Stored dataset items:
*** Block opens ***

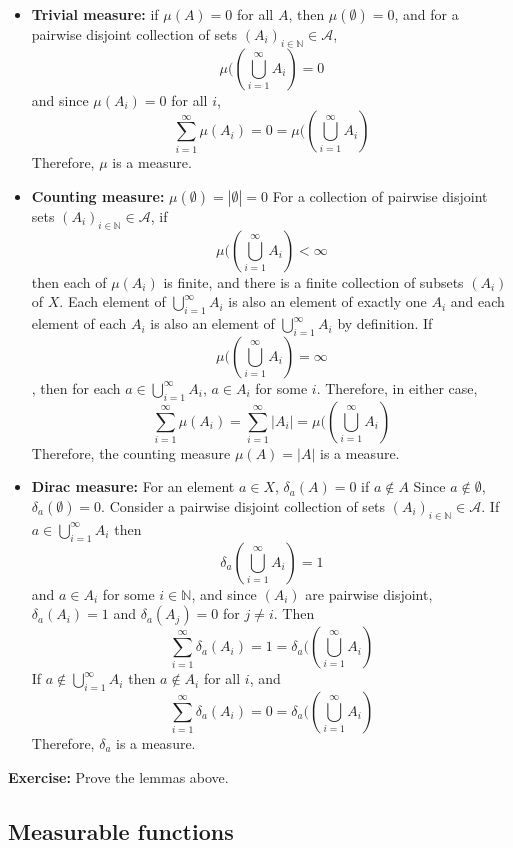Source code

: \documentclass{article}
\begin{document}
\begin{itemize}
	\item \textbf{Trivial measure:} if $\mu(A)=0$ for all $A$, then 
		$\mu(\emptyset)=0$, and for a pairwise disjoint collection of
		sets $(A_i)_{i \in \mathbb{N}} \in \mathcal{A}$, 
		\[ \mu(\left( \bigcup_{i =1}^{\infty} A_i \right) = 0 \]
		and since $\mu \left( A_i \right) = 0$ for all $i$,
		\[ \sum_{i=1}^{\infty} \mu \left( A_i \right) = 0 = 
		\mu(\left( \bigcup_{i=1}^{\infty} A_i \right) \]
		Therefore, $\mu$ is a measure.
	\item \textbf{Counting measure:} $\mu(\emptyset) = |\emptyset|=0$
		For a collection of pairwise disjoint sets 
		$(A_i)_{i \in \mathbb{N}} \in \mathcal{A}$, if 
		\[ \mu(\left( \bigcup_{i =1}^{\infty} A_i \right) < \infty \]
		then each of $\mu(A_i)$ is finite, and there is a finite
		collection of subsets $(A_i)$ of $X$. Each element of 
		$\bigcup_{i =1}^{\infty} A_i$ is also an element of exactly one $A_i$
		and each element of each $A_i$ is also an element of 
		$\bigcup_{i =1}^{\infty} A_i$ by definition.
		If \[ \mu(\left( \bigcup_{i =1}^{\infty} A_i \right) = \infty \], then 
		for each $a \in \bigcup_{i =1}^{\infty} A_i$, $a \in A_i$ for some $i$.
		Therefore, in either case,
		\[ \sum_{i=1}^{\infty} \mu \left( A_i \right) = 
		\sum_{i=1}^{\infty} |A_i| = 
		\mu(\left( \bigcup_{i =1}^{\infty} A_i \right) \]
		Therefore, the counting measure $\mu(A)=|A|$ is a measure.
	\item \textbf{Dirac measure:} For an element $a \in X$, $\delta_a(A)=0$
		if $a \notin A$
		Since $a \notin \emptyset$, $\delta_a(\emptyset) = 0$.
		Consider a pairwise disjoint collection of sets 
		$(A_i)_{i \in \mathbb{N}} \in \mathcal{A}$. If 
		$a \in \bigcup_{i =1}^{\infty} A_i $ then
		\[\delta_a \left(\bigcup_{i=1}^{\infty} A_i \right) = 1 \]
		and $a \in A_i$ for some $i \in \mathbb{N}$, and since 
		$(A_i)$ are pairwise disjoint, $\delta_a(A_i)=1$ and
		$\delta_a(A_j)=0$ for $j \ne i$. Then
		\[ \sum_{i=1}^{\infty} \delta_a \left( A_i \right) = 1 = 
                \delta_a(\left( \bigcup_{i=1}^{\infty} A_i \right) \]
		If $a \notin \bigcup_{i =1}^{\infty} A_i $ then
		$a \notin A_i$ for all $i$, and
		\[ \sum_{i=1}^{\infty} \delta_a \left( A_i \right) = 0 =
                \delta_a(\left( \bigcup_{i=1}^{\infty} A_i \right) \]
		Therefore, $\delta_a$ is a measure.
\end{itemize}

\textbf{Exercise:} Prove the lemmas above.

\subsection{Measurable functions}
\end{document}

*** Block closes ***

If a line in the entries holds the string "textbf", copy it.

	\item \textbf{Trivial measure:} if $\mu(A)=0$ for all $A$, then 
	\item \textbf{Counting measure:} $\mu(\emptyset) = |\emptyset|=0$
	\item \textbf{Dirac measure:} For an element $a \in X$, $\delta_a(A)=0$
\textbf{Exercise:} Prove the lemmas above.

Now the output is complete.